Per non disperdere la memoria - Per render tangibile la memoria - Per diffondere la memoria - Per rivivere la memoria
Il fondo Lelio Baroncini, che trova collocazione negli archivi della Associazione Culturale di Ricerche Storiche Pico Cavalieri di Ferrara, e' costituito da numerose fotografie di diverso formato e da documenti tra i quali cartoline, lettere, ed articoli di giornale riguardanti il periodo di partecipazione alla Grande Guerra e degli anni successivi.
Di particolare interesse l'epistolario tra il Baroncini e la moglie che si protrae oltre il periodo militare. In mancanza del suo foglio matricolare, la sua vicenda bellica e' stata ricostruita grazie alla testimonianza della sorella, ed attraverso le indicazioni riportate nel suddetto fondo.

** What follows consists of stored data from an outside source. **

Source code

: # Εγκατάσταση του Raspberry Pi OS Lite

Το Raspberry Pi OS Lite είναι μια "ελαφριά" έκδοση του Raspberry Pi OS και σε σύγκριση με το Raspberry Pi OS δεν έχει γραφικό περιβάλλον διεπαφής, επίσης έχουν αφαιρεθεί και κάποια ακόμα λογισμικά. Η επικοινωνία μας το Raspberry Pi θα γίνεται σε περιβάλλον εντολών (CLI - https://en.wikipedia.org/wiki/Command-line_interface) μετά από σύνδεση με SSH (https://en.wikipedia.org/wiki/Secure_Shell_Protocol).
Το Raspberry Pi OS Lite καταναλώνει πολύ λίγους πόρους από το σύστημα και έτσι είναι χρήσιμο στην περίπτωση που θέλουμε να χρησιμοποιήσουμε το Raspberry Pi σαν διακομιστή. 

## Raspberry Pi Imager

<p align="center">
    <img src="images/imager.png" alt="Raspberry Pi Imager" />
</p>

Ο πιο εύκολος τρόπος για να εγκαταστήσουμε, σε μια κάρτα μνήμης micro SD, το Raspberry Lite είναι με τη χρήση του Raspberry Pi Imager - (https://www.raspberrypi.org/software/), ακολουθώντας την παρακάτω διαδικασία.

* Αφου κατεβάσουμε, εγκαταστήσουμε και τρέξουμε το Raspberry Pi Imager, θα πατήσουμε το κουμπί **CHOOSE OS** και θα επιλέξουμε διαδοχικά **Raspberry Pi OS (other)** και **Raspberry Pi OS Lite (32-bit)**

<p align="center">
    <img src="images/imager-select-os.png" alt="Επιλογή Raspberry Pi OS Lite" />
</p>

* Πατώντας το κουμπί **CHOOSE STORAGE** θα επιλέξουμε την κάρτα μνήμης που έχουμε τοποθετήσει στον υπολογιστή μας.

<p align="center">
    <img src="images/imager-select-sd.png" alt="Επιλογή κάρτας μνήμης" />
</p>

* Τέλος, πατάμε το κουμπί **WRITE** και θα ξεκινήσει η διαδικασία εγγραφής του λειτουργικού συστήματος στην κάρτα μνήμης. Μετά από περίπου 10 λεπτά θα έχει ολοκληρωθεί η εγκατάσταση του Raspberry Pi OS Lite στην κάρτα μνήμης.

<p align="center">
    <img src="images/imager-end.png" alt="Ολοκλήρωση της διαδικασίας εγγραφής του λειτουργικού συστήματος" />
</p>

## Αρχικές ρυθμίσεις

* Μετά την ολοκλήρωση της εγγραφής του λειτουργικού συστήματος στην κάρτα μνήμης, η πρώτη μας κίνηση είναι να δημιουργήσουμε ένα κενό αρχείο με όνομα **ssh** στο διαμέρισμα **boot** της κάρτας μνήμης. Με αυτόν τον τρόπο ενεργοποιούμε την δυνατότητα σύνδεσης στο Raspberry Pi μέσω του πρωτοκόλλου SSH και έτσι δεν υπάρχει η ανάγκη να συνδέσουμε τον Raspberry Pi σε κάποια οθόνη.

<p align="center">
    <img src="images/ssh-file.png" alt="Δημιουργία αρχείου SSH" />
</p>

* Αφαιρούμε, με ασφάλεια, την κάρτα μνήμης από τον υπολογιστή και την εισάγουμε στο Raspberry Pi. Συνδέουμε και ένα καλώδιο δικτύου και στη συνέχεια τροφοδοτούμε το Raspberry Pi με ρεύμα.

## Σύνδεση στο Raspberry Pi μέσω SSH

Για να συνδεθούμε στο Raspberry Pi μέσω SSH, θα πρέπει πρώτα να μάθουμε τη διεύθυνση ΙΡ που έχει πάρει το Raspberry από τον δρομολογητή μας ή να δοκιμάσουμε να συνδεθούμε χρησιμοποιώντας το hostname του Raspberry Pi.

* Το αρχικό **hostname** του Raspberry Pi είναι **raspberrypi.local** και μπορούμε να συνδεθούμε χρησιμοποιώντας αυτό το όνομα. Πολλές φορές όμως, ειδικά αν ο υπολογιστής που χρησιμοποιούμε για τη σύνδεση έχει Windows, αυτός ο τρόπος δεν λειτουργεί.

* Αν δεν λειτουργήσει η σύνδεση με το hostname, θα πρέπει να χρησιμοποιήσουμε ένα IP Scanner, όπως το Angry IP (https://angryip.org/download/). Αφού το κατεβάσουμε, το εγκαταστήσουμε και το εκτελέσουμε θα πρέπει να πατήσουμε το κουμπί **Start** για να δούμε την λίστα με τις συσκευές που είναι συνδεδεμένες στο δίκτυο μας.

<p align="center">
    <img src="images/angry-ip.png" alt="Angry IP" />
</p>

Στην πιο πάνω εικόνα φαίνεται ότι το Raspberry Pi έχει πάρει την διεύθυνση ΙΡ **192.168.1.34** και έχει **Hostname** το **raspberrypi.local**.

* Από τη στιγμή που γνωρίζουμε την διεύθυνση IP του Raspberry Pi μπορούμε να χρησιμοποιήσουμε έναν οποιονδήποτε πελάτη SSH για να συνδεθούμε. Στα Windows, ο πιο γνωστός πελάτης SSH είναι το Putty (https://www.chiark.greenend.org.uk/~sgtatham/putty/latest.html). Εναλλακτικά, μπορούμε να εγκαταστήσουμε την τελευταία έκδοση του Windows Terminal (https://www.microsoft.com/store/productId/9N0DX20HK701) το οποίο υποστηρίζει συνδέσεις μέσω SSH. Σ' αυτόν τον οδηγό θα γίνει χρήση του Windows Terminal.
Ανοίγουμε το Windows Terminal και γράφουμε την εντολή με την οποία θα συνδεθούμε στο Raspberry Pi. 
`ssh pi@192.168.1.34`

Nasce ad Imola in una famiglia medio borghese il 24 gennaio del 1895.
Allo scoppio della Grande Guerra fu chiamato alle armi con destinazione Brescia nel 77 Reggimento Fanteria Brigata Toscana e partecipò al conflitto col grado di Tenente di fanteria, combattendo nel 17 Reggimento Fanteria Brigata Acqui sul Carso, tra la fine del 1915 fino alla primavera del 1916. Poi la Brigata Acqui fu trasferita nel giugno del 1916 sull'Altipiano di Asiago.

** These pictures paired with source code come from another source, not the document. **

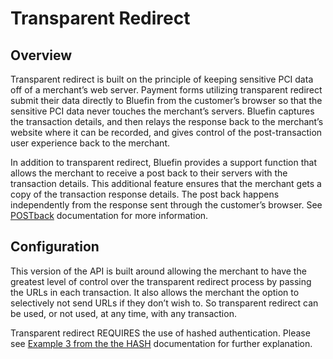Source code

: # Transparent Redirect

## Overview

Transparent redirect is built on the principle of keeping sensitive PCI data off of a merchant’s web
server. Payment forms utilizing transparent redirect submit their data directly to Bluefin from the
customer’s browser so that the sensitive PCI data never touches the merchant’s servers. Bluefin
captures the transaction details, and then relays the response back to the merchant’s website where it
can be recorded, and gives control of the post-transaction user experience back to the merchant.

In addition to transparent redirect, Bluefin provides a support function that allows the merchant to
receive a post back to their servers with the transaction details. This additional feature ensures that the
merchant gets a copy of the transaction response details. The post back happens independently from
the response sent through the customer’s browser. See [POSTback]() documentation for more information.

## Configuration

This version of the API is built around allowing the merchant to have the greatest level of control over
the transparent redirect process by passing the URLs in each transaction. It also allows the merchant the
option to selectively not send URLs if they don’t wish to. So transparent redirect can be used, or not
used, at any time, with any transaction.

Transparent redirect REQUIRES the use of hashed authentication. Please see [Example 3 from the the HASH](/HASH-Authentication) documentation for further explanation.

Nella fase controffensiva italiana tendente alla riconquista del territorio perduto a seguito dell'offensiva austro-ungarica "Strafexpedition", egli si comportò da valoroso e meritò a Croce di Guerra e la Medaglia d'Argento al Valor Militare, con la seguente motivazione:"Comandante del plotone di testa di una compagnia, nell'attacco di una forte posizione, guidò il suo reparto, sotto il violento fuoco di fucileria e mitragliatrici avversarie, con valore, ardimento e fermezza, sino a brevissima distanza dall'obiettivo. Due volte ferito, non lascioò il comando, se non quando gli vennero meno le forze"
Monte Interrotto (Asiago), 11 luglio 1916.